Work required:
Each line of the records below that holds "personal" should be copied out.
Supplied material Block Start
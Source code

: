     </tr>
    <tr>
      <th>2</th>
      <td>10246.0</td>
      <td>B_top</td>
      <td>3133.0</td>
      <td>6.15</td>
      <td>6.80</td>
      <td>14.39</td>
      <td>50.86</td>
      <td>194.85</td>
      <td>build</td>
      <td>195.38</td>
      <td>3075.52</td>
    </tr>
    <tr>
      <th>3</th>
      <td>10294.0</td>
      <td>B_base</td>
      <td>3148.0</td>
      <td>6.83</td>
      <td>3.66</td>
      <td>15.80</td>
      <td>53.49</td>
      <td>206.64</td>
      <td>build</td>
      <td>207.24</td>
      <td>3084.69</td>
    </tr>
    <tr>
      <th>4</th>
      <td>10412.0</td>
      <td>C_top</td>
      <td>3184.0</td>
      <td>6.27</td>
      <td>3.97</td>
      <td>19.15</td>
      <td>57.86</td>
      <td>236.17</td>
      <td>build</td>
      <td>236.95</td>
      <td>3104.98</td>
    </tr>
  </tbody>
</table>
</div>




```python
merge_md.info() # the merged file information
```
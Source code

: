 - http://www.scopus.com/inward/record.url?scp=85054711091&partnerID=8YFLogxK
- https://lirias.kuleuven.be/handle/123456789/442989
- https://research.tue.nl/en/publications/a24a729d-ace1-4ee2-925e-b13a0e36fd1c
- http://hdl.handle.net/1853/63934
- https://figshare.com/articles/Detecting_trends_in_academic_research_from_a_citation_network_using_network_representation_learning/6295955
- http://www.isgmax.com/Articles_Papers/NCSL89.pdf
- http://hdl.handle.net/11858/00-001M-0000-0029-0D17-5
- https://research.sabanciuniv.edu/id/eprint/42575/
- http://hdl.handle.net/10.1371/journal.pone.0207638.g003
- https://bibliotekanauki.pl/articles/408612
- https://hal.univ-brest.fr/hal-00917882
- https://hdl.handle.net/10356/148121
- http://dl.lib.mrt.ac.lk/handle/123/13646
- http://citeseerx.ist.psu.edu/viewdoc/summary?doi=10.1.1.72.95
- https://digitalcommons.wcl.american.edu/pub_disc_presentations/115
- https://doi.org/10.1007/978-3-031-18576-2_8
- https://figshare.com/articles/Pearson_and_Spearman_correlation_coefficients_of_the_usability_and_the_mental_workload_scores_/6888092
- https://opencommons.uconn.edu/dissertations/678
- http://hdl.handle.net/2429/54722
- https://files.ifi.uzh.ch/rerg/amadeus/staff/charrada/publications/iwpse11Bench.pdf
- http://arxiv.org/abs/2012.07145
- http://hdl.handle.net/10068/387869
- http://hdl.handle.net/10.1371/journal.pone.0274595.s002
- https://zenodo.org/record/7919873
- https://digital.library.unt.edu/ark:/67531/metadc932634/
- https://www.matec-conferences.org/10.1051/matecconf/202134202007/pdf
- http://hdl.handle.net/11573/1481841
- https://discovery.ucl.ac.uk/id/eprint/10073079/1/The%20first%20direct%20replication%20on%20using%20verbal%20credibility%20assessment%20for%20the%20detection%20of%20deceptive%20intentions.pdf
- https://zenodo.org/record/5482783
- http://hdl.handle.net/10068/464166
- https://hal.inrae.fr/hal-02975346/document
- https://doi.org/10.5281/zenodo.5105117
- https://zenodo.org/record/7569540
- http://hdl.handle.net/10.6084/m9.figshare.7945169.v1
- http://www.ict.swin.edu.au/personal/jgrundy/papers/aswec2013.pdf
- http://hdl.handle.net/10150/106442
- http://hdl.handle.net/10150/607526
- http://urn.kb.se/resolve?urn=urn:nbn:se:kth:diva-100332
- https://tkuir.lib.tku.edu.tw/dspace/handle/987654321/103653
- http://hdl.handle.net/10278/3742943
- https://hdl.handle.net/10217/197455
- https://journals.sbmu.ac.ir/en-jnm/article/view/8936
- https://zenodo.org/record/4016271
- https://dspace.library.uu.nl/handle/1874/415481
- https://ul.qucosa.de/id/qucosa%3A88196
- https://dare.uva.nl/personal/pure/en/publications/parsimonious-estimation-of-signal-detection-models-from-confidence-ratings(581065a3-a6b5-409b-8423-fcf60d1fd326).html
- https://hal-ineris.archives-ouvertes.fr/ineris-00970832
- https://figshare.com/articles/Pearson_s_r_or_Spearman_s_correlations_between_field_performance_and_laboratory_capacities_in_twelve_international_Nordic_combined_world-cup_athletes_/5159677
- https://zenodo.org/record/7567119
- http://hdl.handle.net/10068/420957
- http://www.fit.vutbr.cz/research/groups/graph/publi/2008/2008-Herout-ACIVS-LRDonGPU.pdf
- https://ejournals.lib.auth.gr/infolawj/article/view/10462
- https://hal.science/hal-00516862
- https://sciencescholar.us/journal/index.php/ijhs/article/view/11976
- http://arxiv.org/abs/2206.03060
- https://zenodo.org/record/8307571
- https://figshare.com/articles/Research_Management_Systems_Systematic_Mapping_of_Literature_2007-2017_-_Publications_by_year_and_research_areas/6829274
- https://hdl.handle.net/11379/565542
Supplied material Block End
Answer space:
- http://www.ict.swin.edu.au/personal/jgrundy/papers/aswec2013.pdf
- https://dare.uva.nl/personal/pure/en/publications/parsimonious-estimation-of-signal-detection-models-from-confidence-ratings(581065a3-a6b5-409b-8423-fcf60d1fd326).html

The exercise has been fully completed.